E depois de um breve silêncio, continuou:

"Senhor nosso Deus, nesta cidade dois símbolos testemunham o desejo constante da humanidade de se aproximar de Ti: a Mesquita Al Nuri com o seu minarete Al Hadba e a Igreja de Nossa Senhora da Hora, com um relógio que há mais de cem anos lembra aos transeuntes que a vida é curta e o tempo é precioso. Ensina-nos a compreender que nos confiaste o Teu plano de amor, paz e reconciliação a ser realizado a tempo, no breve curso da nossa vida terrena. Faz-nos compreender que só pondo em prática sem demora é que esta cidade e este país podem ser reconstruídos e os corações despedaçados pela tristeza podem ser curados. Ajude-nos a não gastar o nosso tempo ao serviço dos nossos interesses egoístas, pessoais ou de grupo, mas ao serviço do seu plano amoroso. E quando nos desviarmos do caminho, conceda que possamos ouvir as vozes dos verdadeiros homens de Deus e cair em si por algum tempo, para que a destruição e a morte não nos arruínem novamente.

Confiamos-vos aqueles cuja vida terrena foi encurtada pela mão violenta dos seus irmãos, e pedimos-vos também por aqueles que prejudicaram os seus irmãos e irmãs; que se arrependam, alcançados pelo poder da vossa misericórdia.

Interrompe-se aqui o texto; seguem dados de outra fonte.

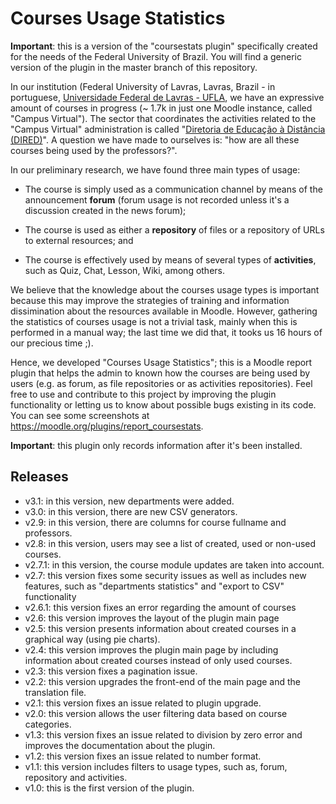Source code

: # Courses Usage Statistics

**Important**: this is a version of the "coursestats plugin" specifically created for the needs of the Federal University of Brazil. You will find a generic version of the plugin in the master branch of this repository.

In our institution (Federal University of Lavras, Lavras, Brazil - in portuguese, [Universidade Federal de Lavras - UFLA](http://www.ufla.br/portal/), we have an expressive amount of courses in progress (~ 1.7k in just one Moodle instance, called "Campus Virtual"). The sector that coordinates the activities related to the "Campus Virtual" administration is called "[Diretoria de Educação à Distância (DIRED)](http://www.dired.ufla.br/portal/)". A question we have made to ourselves is: "how are all these courses being used by the professors?". 

In our preliminary research, we have found three main types of usage:

- The course is simply used as a communication channel by means of the announcement **forum** (forum usage is not recorded unless it's a discussion created in the news forum);

- The course is used as either a **repository** of files or a repository of URLs to external resources; and

- The course is effectively used by means of several types of **activities**, such as Quiz, Chat, Lesson, Wiki, among others.

We believe that the knowledge about the courses usage types is important because this may improve the strategies of training and information dissimination about the resources available in Moodle. However, gathering the statistics of courses usage is not a trivial task, mainly when this is performed in a manual way; the last time we did that, it tooks us 16 hours of our precious time ;).

Hence, we developed "Courses Usage Statistics"; this is a Moodle report plugin that helps the admin to known how the courses are being used by users (e.g. as forum, as file repositories or as activities repositories). Feel free to use and contribute to this project by improving the plugin functionality or letting us to know about possible bugs existing in its code. You can see some screenshots at https://moodle.org/plugins/report_coursestats.

**Important**: this plugin only records information after it's been installed.

## Releases

- v3.1: in this version, new departments were added.
- v3.0: in this version, there are new CSV generators.
- v2.9: in this version, there are columns for course fullname and professors.
- v2.8: in this version, users may see a list of created, used or non-used courses.
- v2.7.1: in this version, the course module updates are taken into account.
- v2.7: this version fixes some security issues as well as includes new features, such as "departments statistics" and "export to CSV" functionality
- v2.6.1: this version fixes an error regarding the amount of courses
- v2.6: this version improves the layout of the plugin main page
- v2.5: this version presents information about created courses in a graphical way (using pie charts). 
- v2.4: this version improves the plugin main page by including information about created courses instead of only used courses. 
- v2.3: this version fixes a pagination issue. 
- v2.2: this version upgrades the front-end of the main page and the translation file. 
- v2.1: this version fixes an issue related to plugin upgrade. 
- v2.0: this version allows the user filtering data based on course categories. 
- v1.3: this version fixes an issue related to division by zero error and improves the documentation about the plugin. 
- v1.2: this version fixes an issue related to number format. 
- v1.1: this version includes filters to usage types, such as, forum, repository and activities. 
- v1.0: this is the first version of the plugin.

Requiem æternam dona eis, Domine, et lux perpetua luceat eis. Requiescant no ritmo. Ámen".

Rumo a Qaraqosh

No final do momento de oração, após a inauguração da placa comemorativa da visita, seguida da libertação de uma pomba branca e após a bênção final, o Santo Padre, antes de deixar a praça, saudou algumas personalidades religiosas e civis. Depois conduziu até à área de descolagem e, após despedir-se do Arcebispo de Mosul e Aqra dos Caldeus e do Governador de Mosul, levou um helicóptero para Qaraqosh.

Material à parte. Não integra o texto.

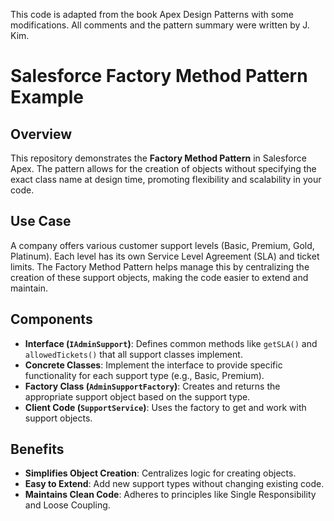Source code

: This code is adapted from the book Apex Design Patterns with some modifications. All comments and the pattern summary were written by J. Kim.

# Salesforce Factory Method Pattern Example

## Overview

This repository demonstrates the **Factory Method Pattern** in Salesforce Apex. The pattern allows for the creation of objects without specifying the exact class name at design time, promoting flexibility and scalability in your code.

## Use Case

A company offers various customer support levels (Basic, Premium, Gold, Platinum). Each level has its own Service Level Agreement (SLA) and ticket limits. The Factory Method Pattern helps manage this by centralizing the creation of these support objects, making the code easier to extend and maintain.

## Components

- **Interface (`IAdminSupport`)**: Defines common methods like `getSLA()` and `allowedTickets()` that all support classes implement.
- **Concrete Classes**: Implement the interface to provide specific functionality for each support type (e.g., Basic, Premium).
- **Factory Class (`AdminSupportFactory`)**: Creates and returns the appropriate support object based on the support type.
- **Client Code (`SupportService`)**: Uses the factory to get and work with support objects.

## Benefits

- **Simplifies Object Creation**: Centralizes logic for creating objects.
- **Easy to Extend**: Add new support types without changing existing code.
- **Maintains Clean Code**: Adheres to principles like Single Responsibility and Loose Coupling.

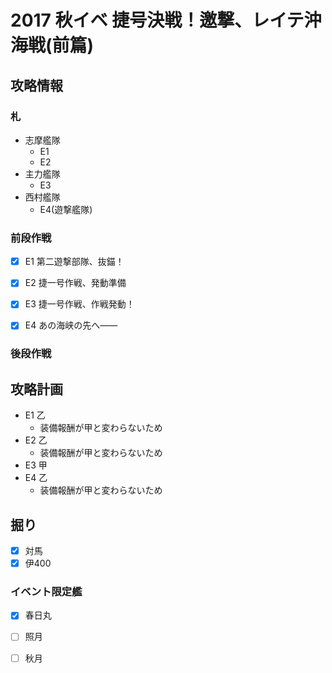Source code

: # 2017 秋イベ 捷号決戦！邀撃、レイテ沖海戦(前篇)


## 攻略情報
### 札

- 志摩艦隊
	- E1
	- E2
- 主力艦隊
	- E3
- 西村艦隊
	- E4(遊撃艦隊)


### 前段作戦

- [x] E1 第二遊撃部隊、抜錨！

- [x] E2 捷一号作戦、発動準備

- [x] E3 捷一号作戦、作戦発動！

- [x] E4 あの海峡の先へ――

### 後段作戦


## 攻略計画

- E1 乙
	- 装備報酬が甲と変わらないため
- E2 乙
	- 装備報酬が甲と変わらないため
- E3 甲
- E4 乙
	- 装備報酬が甲と変わらないため


## 掘り

- [x] 対馬
- [x] 伊400

### イベント限定艦

- [x] 春日丸
- [ ] 照月
- [ ] 秋月

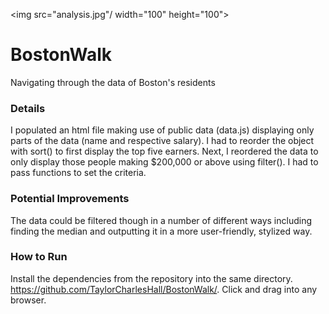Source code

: <img src="analysis.jpg"/ width="100" height="100">

# BostonWalk
Navigating through the data of Boston's residents
### Details
I populated an html file making use of public data (data.js) displaying only parts of the data (name and respective salary). I had to reorder the object with sort() to first display the top five earners. Next, I reordered the data to only display those people making $200,000 or above using filter(). I had to pass functions to set the criteria.
### Potential Improvements
The data could be filtered though in a number of different ways including finding the median and outputting it in a more user-friendly, stylized way.
### How to Run
Install the dependencies from the repository into the same directory. https://github.com/TaylorCharlesHall/BostonWalk/. Click and drag into any browser.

Lá, visitou a comunidade católica na Igreja da Imaculada Conceição, que tinha sido destruída. Ele pôde rezar ao Angelus com os fiéis reunidos e assinou o livro de honra pedindo ao Senhor pela paz: "Desta igreja destruída e reconstruída, símbolo da esperança de Qaraqosh e de todo o Iraque, peço a Deus, por intercessão da Virgem Maria, o dom da paz".

É evidente que esta é uma viagem de grande significado para o pontificado de Francisco, para o diálogo inter-religioso, para a paz no Médio Oriente e para a Igreja universal.